La postérité, qui est curieuse de tous les détails de l’histoire des hommes illustres, mais qui ne l’est pas à la manière des contemporains, pour l’amour des anecdotes et par le goût du scandale, appréciera comme elle le mérite cette Biographie si sagement conçue et si discrètement écrite. Elle y saisira, elle y suivra avec une douce émotion les traces d’un caractère qui a si fort tranché, dans ce siècle-ci, sur les vanités et les ambitieuses faiblesses de la plupart des écrivains de premier ordre.

Mais ce n’était pas à un volume de ce genre que s’attendaient les curieux, qui, au lendemain de la mort de Béranger, recueillaient, de toutes parts, avec impatience, les plus frêles souvenirs de son existence. On pensait que le dictionnaire historique, promis par Béranger dans sa Préface de 1833, avait été exécuté par lui, et qu’on y trouverait, comme dans une galerie de peinture toute pleine de chefs-d’œuvre des maîtres, la série des meilleurs portraits de nos célébrités contemporaines. Dans la préface des Dernières Chansons, écrite en 1842, Béranger a dit pourquoi il n’a pas tenu l’engagement qu’il avait cru pouvoir prendre en 1833, au moment où il se retirait de la vie active et du bruit de Paris pour rentrer dans le silence et l’oubli si chers à sa jeunesse.
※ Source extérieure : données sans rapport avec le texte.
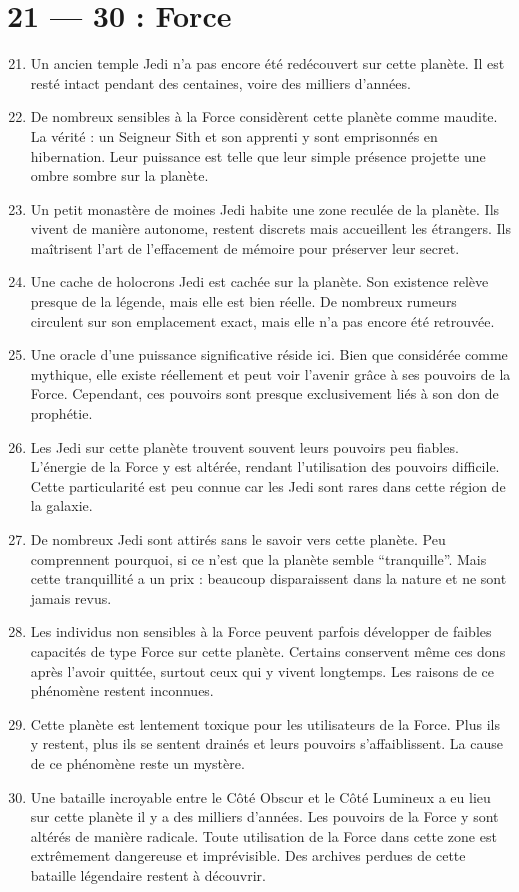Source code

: \documentclass{article}
\begin{document}
\section*{21 --- 30 : Force}
\begin{enumerate}
	\setcounter{enumi}{20}
	\item Un ancien temple Jedi n’a pas encore été redécouvert sur cette planète. Il est resté intact pendant des centaines, voire des milliers d’années.
	\item De nombreux sensibles à la Force considèrent cette planète comme maudite. La vérité : un Seigneur Sith et son apprenti y sont emprisonnés en hibernation. Leur puissance est telle que leur simple présence projette une ombre sombre sur la planète.
	\item Un petit monastère de moines Jedi habite une zone reculée de la planète. Ils vivent de manière autonome, restent discrets mais accueillent les étrangers. Ils maîtrisent l’art de l’effacement de mémoire pour préserver leur secret.
	\item Une cache de holocrons Jedi est cachée sur la planète. Son existence relève presque de la légende, mais elle est bien réelle. De nombreux rumeurs circulent sur son emplacement exact, mais elle n’a pas encore été retrouvée.
	\item Une oracle d’une puissance significative réside ici. Bien que considérée comme mythique, elle existe réellement et peut voir l’avenir grâce à ses pouvoirs de la Force. Cependant, ces pouvoirs sont presque exclusivement liés à son don de prophétie.
	\item Les Jedi sur cette planète trouvent souvent leurs pouvoirs peu fiables. L’énergie de la Force y est altérée, rendant l’utilisation des pouvoirs difficile. Cette particularité est peu connue car les Jedi sont rares dans cette région de la galaxie.
	\item De nombreux Jedi sont attirés sans le savoir vers cette planète. Peu comprennent pourquoi, si ce n’est que la planète semble “tranquille”. Mais cette tranquillité a un prix : beaucoup disparaissent dans la nature et ne sont jamais revus.
	\item Les individus non sensibles à la Force peuvent parfois développer de faibles capacités de type Force sur cette planète. Certains conservent même ces dons après l’avoir quittée, surtout ceux qui y vivent longtemps. Les raisons de ce phénomène restent inconnues.
	\item Cette planète est lentement toxique pour les utilisateurs de la Force. Plus ils y restent, plus ils se sentent drainés et leurs pouvoirs s’affaiblissent. La cause de ce phénomène reste un mystère.
	\item Une bataille incroyable entre le Côté Obscur et le Côté Lumineux a eu lieu sur cette planète il y a des milliers d’années. Les pouvoirs de la Force y sont altérés de manière radicale. Toute utilisation de la Force dans cette zone est extrêmement dangereuse et imprévisible. Des archives perdues de cette bataille légendaire restent à découvrir.
\end{enumerate}
\end{document}

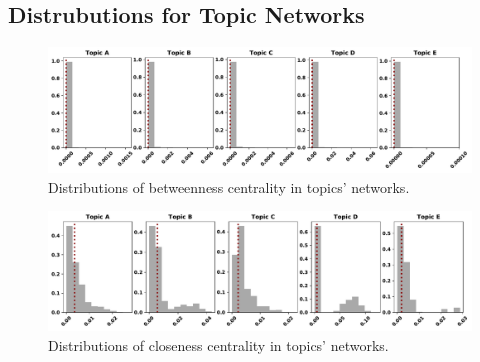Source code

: \documentclass{article}
\theoremstyle{definition}
\begin{document}
\subsection{Distrubutions for Topic Networks}\label{appendix:distributions}

\begin{figure}[!hbtp]
    \centering
    \includegraphics[width=\textwidth]{./assets/images/topics_betweeness_distributions.pdf}
    \caption{Distributions of betweenness centrality in topics' networks.}
    \label{fig:bc_distributions_topics}
\end{figure}

\begin{figure}[!hbtp]
    \centering
    \includegraphics[width=\textwidth]{./assets/images/topics_closeness_distributions.pdf}
    \caption{Distributions of closeness centrality in topics' networks.}
    \label{fig:cc_distributions_topics}
\end{figure}
\end{document}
« Frappé, dit-il, de l’impossibilité d’être toujours suffisamment instruit et par conséquent toujours juste pour les hommes des différentes opinions, soit en raison du pêle-mêle des documents, soit à cause des retours possibles dans des existences non achevées, soit enfin par la faiblesse qu’inspire au peintre son attachement pour quelques-uns de ses modèles, j’ai renoncé à cette tâche pénible et détruit mes premières ébauches.